**Goal of the exercise**: Without altering a single word, repeat the records that follow.

**Given records**:
|---|

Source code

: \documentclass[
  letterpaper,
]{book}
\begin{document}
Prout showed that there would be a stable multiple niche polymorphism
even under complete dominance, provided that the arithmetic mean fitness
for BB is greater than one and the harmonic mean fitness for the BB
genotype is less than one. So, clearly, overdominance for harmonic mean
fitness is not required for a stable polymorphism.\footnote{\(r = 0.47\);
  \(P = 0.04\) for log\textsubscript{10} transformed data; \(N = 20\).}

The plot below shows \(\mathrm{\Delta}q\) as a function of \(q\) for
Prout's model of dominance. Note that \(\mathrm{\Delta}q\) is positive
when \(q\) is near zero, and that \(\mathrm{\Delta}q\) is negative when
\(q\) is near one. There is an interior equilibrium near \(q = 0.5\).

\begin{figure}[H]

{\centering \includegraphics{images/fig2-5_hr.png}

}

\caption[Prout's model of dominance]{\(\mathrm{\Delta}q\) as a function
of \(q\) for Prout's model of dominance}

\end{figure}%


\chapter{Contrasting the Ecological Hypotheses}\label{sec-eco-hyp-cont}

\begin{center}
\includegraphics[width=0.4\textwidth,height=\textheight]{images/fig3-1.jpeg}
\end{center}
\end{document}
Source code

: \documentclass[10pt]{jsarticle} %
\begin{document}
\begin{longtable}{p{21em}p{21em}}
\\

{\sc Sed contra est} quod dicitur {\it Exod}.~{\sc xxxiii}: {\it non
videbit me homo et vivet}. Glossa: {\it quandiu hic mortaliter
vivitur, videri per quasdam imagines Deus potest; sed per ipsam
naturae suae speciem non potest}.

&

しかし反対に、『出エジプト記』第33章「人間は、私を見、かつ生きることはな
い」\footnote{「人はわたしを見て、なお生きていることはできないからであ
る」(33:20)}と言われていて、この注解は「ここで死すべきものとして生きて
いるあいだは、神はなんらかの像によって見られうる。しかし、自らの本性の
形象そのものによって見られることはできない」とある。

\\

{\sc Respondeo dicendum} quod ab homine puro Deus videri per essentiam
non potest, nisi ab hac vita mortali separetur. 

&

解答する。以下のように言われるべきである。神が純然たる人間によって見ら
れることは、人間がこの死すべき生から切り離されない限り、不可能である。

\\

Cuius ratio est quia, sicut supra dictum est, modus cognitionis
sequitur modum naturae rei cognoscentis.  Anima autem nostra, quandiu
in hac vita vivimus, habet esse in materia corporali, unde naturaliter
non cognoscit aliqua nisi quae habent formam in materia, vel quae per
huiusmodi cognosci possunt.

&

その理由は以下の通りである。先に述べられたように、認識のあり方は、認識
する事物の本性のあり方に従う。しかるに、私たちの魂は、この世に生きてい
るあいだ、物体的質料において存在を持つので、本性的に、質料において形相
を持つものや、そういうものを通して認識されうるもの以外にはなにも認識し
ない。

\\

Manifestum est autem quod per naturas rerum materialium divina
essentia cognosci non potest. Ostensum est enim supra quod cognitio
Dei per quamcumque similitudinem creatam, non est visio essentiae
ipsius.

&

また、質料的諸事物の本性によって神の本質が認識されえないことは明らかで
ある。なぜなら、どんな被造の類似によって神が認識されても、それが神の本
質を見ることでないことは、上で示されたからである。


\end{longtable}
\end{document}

|---|

**Output of the exercise**:
Source code

: \documentclass[
  letterpaper,
]{book}
\begin{document}
Prout showed that there would be a stable multiple niche polymorphism
even under complete dominance, provided that the arithmetic mean fitness
for BB is greater than one and the harmonic mean fitness for the BB
genotype is less than one. So, clearly, overdominance for harmonic mean
fitness is not required for a stable polymorphism.\footnote{\(r = 0.47\);
  \(P = 0.04\) for log\textsubscript{10} transformed data; \(N = 20\).}

The plot below shows \(\mathrm{\Delta}q\) as a function of \(q\) for
Prout's model of dominance. Note that \(\mathrm{\Delta}q\) is positive
when \(q\) is near zero, and that \(\mathrm{\Delta}q\) is negative when
\(q\) is near one. There is an interior equilibrium near \(q = 0.5\).

\begin{figure}[H]

{\centering \includegraphics{images/fig2-5_hr.png}

}

\caption[Prout's model of dominance]{\(\mathrm{\Delta}q\) as a function
of \(q\) for Prout's model of dominance}

\end{figure}%


\chapter{Contrasting the Ecological Hypotheses}\label{sec-eco-hyp-cont}

\begin{center}
\includegraphics[width=0.4\textwidth,height=\textheight]{images/fig3-1.jpeg}
\end{center}
\end{document}
Source code

: \documentclass[10pt]{jsarticle} %
\begin{document}
\begin{longtable}{p{21em}p{21em}}
\\

{\sc Sed contra est} quod dicitur {\it Exod}.~{\sc xxxiii}: {\it non
videbit me homo et vivet}. Glossa: {\it quandiu hic mortaliter
vivitur, videri per quasdam imagines Deus potest; sed per ipsam
naturae suae speciem non potest}.

&

しかし反対に、『出エジプト記』第33章「人間は、私を見、かつ生きることはな
い」\footnote{「人はわたしを見て、なお生きていることはできないからであ
る」(33:20)}と言われていて、この注解は「ここで死すべきものとして生きて
いるあいだは、神はなんらかの像によって見られうる。しかし、自らの本性の
形象そのものによって見られることはできない」とある。

\\

{\sc Respondeo dicendum} quod ab homine puro Deus videri per essentiam
non potest, nisi ab hac vita mortali separetur. 

&

解答する。以下のように言われるべきである。神が純然たる人間によって見ら
れることは、人間がこの死すべき生から切り離されない限り、不可能である。

\\

Cuius ratio est quia, sicut supra dictum est, modus cognitionis
sequitur modum naturae rei cognoscentis.  Anima autem nostra, quandiu
in hac vita vivimus, habet esse in materia corporali, unde naturaliter
non cognoscit aliqua nisi quae habent formam in materia, vel quae per
huiusmodi cognosci possunt.

&

その理由は以下の通りである。先に述べられたように、認識のあり方は、認識
する事物の本性のあり方に従う。しかるに、私たちの魂は、この世に生きてい
るあいだ、物体的質料において存在を持つので、本性的に、質料において形相
を持つものや、そういうものを通して認識されうるもの以外にはなにも認識し
ない。

\\

Manifestum est autem quod per naturas rerum materialium divina
essentia cognosci non potest. Ostensum est enim supra quod cognitio
Dei per quamcumque similitudinem creatam, non est visio essentiae
ipsius.

&

また、質料的諸事物の本性によって神の本質が認識されえないことは明らかで
ある。なぜなら、どんな被造の類似によって神が認識されても、それが神の本
質を見ることでないことは、上で示されたからである。


\end{longtable}
\end{document}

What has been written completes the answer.